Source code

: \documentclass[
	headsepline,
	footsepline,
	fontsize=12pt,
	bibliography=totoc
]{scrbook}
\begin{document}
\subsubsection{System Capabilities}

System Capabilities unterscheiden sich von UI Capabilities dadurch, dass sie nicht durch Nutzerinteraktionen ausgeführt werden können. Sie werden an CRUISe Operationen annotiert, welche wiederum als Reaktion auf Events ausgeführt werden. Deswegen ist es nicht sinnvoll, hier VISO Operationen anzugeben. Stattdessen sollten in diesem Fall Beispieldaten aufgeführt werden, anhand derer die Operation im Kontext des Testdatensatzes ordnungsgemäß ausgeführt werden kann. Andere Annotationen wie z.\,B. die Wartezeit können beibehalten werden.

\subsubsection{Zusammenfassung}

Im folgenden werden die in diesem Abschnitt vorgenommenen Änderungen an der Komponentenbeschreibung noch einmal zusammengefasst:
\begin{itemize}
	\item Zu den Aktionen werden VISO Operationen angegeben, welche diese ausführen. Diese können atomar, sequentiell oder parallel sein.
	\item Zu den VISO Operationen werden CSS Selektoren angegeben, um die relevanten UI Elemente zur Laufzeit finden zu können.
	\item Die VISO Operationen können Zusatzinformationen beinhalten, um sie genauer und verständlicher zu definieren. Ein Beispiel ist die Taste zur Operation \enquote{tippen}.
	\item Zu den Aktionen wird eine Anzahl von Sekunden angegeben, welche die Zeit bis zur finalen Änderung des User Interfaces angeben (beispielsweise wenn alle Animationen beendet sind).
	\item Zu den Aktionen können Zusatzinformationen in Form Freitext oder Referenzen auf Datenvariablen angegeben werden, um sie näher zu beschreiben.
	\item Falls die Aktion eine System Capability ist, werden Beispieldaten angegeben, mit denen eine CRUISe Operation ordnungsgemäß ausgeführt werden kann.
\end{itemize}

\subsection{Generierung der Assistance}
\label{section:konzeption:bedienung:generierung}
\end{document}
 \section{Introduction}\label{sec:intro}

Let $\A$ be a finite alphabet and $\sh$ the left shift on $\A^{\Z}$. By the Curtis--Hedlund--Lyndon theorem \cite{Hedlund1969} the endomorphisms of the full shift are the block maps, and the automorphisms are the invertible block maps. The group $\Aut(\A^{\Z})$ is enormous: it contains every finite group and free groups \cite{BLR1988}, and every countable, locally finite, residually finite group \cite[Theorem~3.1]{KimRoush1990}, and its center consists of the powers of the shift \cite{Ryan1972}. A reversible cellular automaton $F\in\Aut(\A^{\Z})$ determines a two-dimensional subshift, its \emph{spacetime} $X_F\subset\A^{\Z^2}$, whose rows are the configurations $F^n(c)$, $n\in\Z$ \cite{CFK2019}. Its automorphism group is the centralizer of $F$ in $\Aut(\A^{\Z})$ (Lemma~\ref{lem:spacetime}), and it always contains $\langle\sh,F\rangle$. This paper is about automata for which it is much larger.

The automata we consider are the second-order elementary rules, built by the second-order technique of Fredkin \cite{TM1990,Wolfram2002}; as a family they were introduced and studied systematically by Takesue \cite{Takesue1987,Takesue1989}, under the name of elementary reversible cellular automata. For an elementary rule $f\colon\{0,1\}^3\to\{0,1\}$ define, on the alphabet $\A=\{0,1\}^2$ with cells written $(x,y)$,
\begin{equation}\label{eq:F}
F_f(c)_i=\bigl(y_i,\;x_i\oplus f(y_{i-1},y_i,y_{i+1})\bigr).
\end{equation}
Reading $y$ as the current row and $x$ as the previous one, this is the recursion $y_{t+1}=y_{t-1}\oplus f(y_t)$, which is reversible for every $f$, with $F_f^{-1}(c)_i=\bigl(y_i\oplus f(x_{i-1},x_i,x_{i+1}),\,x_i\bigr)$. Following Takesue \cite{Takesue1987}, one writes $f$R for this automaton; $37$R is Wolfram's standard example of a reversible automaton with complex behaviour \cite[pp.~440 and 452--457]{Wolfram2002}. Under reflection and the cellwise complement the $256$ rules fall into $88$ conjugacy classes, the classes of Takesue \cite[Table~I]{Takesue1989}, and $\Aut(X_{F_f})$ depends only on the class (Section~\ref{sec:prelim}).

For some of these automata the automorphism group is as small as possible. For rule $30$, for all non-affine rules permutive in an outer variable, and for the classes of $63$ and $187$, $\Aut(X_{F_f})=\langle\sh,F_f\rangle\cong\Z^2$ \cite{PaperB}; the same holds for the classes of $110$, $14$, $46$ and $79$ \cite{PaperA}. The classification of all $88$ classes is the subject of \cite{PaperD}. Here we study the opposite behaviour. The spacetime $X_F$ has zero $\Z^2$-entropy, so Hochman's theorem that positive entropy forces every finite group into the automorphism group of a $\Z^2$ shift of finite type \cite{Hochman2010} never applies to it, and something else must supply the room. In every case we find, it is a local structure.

> ABOUT THIS TASK
Give back the entire listing with every word intact.

> TASK OUTPUT
Source code

: \documentclass[
	headsepline,
	footsepline,
	fontsize=12pt,
	bibliography=totoc
]{scrbook}
\begin{document}
\subsubsection{System Capabilities}

System Capabilities unterscheiden sich von UI Capabilities dadurch, dass sie nicht durch Nutzerinteraktionen ausgeführt werden können. Sie werden an CRUISe Operationen annotiert, welche wiederum als Reaktion auf Events ausgeführt werden. Deswegen ist es nicht sinnvoll, hier VISO Operationen anzugeben. Stattdessen sollten in diesem Fall Beispieldaten aufgeführt werden, anhand derer die Operation im Kontext des Testdatensatzes ordnungsgemäß ausgeführt werden kann. Andere Annotationen wie z.\,B. die Wartezeit können beibehalten werden.

\subsubsection{Zusammenfassung}

Im folgenden werden die in diesem Abschnitt vorgenommenen Änderungen an der Komponentenbeschreibung noch einmal zusammengefasst:
\begin{itemize}
	\item Zu den Aktionen werden VISO Operationen angegeben, welche diese ausführen. Diese können atomar, sequentiell oder parallel sein.
	\item Zu den VISO Operationen werden CSS Selektoren angegeben, um die relevanten UI Elemente zur Laufzeit finden zu können.
	\item Die VISO Operationen können Zusatzinformationen beinhalten, um sie genauer und verständlicher zu definieren. Ein Beispiel ist die Taste zur Operation \enquote{tippen}.
	\item Zu den Aktionen wird eine Anzahl von Sekunden angegeben, welche die Zeit bis zur finalen Änderung des User Interfaces angeben (beispielsweise wenn alle Animationen beendet sind).
	\item Zu den Aktionen können Zusatzinformationen in Form Freitext oder Referenzen auf Datenvariablen angegeben werden, um sie näher zu beschreiben.
	\item Falls die Aktion eine System Capability ist, werden Beispieldaten angegeben, mit denen eine CRUISe Operation ordnungsgemäß ausgeführt werden kann.
\end{itemize}

\subsection{Generierung der Assistance}
\label{section:konzeption:bedienung:generierung}
\end{document}
 \section{Introduction}\label{sec:intro}

Let $\A$ be a finite alphabet and $\sh$ the left shift on $\A^{\Z}$. By the Curtis--Hedlund--Lyndon theorem \cite{Hedlund1969} the endomorphisms of the full shift are the block maps, and the automorphisms are the invertible block maps. The group $\Aut(\A^{\Z})$ is enormous: it contains every finite group and free groups \cite{BLR1988}, and every countable, locally finite, residually finite group \cite[Theorem~3.1]{KimRoush1990}, and its center consists of the powers of the shift \cite{Ryan1972}. A reversible cellular automaton $F\in\Aut(\A^{\Z})$ determines a two-dimensional subshift, its \emph{spacetime} $X_F\subset\A^{\Z^2}$, whose rows are the configurations $F^n(c)$, $n\in\Z$ \cite{CFK2019}. Its automorphism group is the centralizer of $F$ in $\Aut(\A^{\Z})$ (Lemma~\ref{lem:spacetime}), and it always contains $\langle\sh,F\rangle$. This paper is about automata for which it is much larger.

The automata we consider are the second-order elementary rules, built by the second-order technique of Fredkin \cite{TM1990,Wolfram2002}; as a family they were introduced and studied systematically by Takesue \cite{Takesue1987,Takesue1989}, under the name of elementary reversible cellular automata. For an elementary rule $f\colon\{0,1\}^3\to\{0,1\}$ define, on the alphabet $\A=\{0,1\}^2$ with cells written $(x,y)$,
\begin{equation}\label{eq:F}
F_f(c)_i=\bigl(y_i,\;x_i\oplus f(y_{i-1},y_i,y_{i+1})\bigr).
\end{equation}
Reading $y$ as the current row and $x$ as the previous one, this is the recursion $y_{t+1}=y_{t-1}\oplus f(y_t)$, which is reversible for every $f$, with $F_f^{-1}(c)_i=\bigl(y_i\oplus f(x_{i-1},x_i,x_{i+1}),\,x_i\bigr)$. Following Takesue \cite{Takesue1987}, one writes $f$R for this automaton; $37$R is Wolfram's standard example of a reversible automaton with complex behaviour \cite[pp.~440 and 452--457]{Wolfram2002}. Under reflection and the cellwise complement the $256$ rules fall into $88$ conjugacy classes, the classes of Takesue \cite[Table~I]{Takesue1989}, and $\Aut(X_{F_f})$ depends only on the class (Section~\ref{sec:prelim}).

For some of these automata the automorphism group is as small as possible. For rule $30$, for all non-affine rules permutive in an outer variable, and for the classes of $63$ and $187$, $\Aut(X_{F_f})=\langle\sh,F_f\rangle\cong\Z^2$ \cite{PaperB}; the same holds for the classes of $110$, $14$, $46$ and $79$ \cite{PaperA}. The classification of all $88$ classes is the subject of \cite{PaperD}. Here we study the opposite behaviour. The spacetime $X_F$ has zero $\Z^2$-entropy, so Hochman's theorem that positive entropy forces every finite group into the automorphism group of a $\Z^2$ shift of finite type \cite{Hochman2010} never applies to it, and something else must supply the room. In every case we find, it is a local structure.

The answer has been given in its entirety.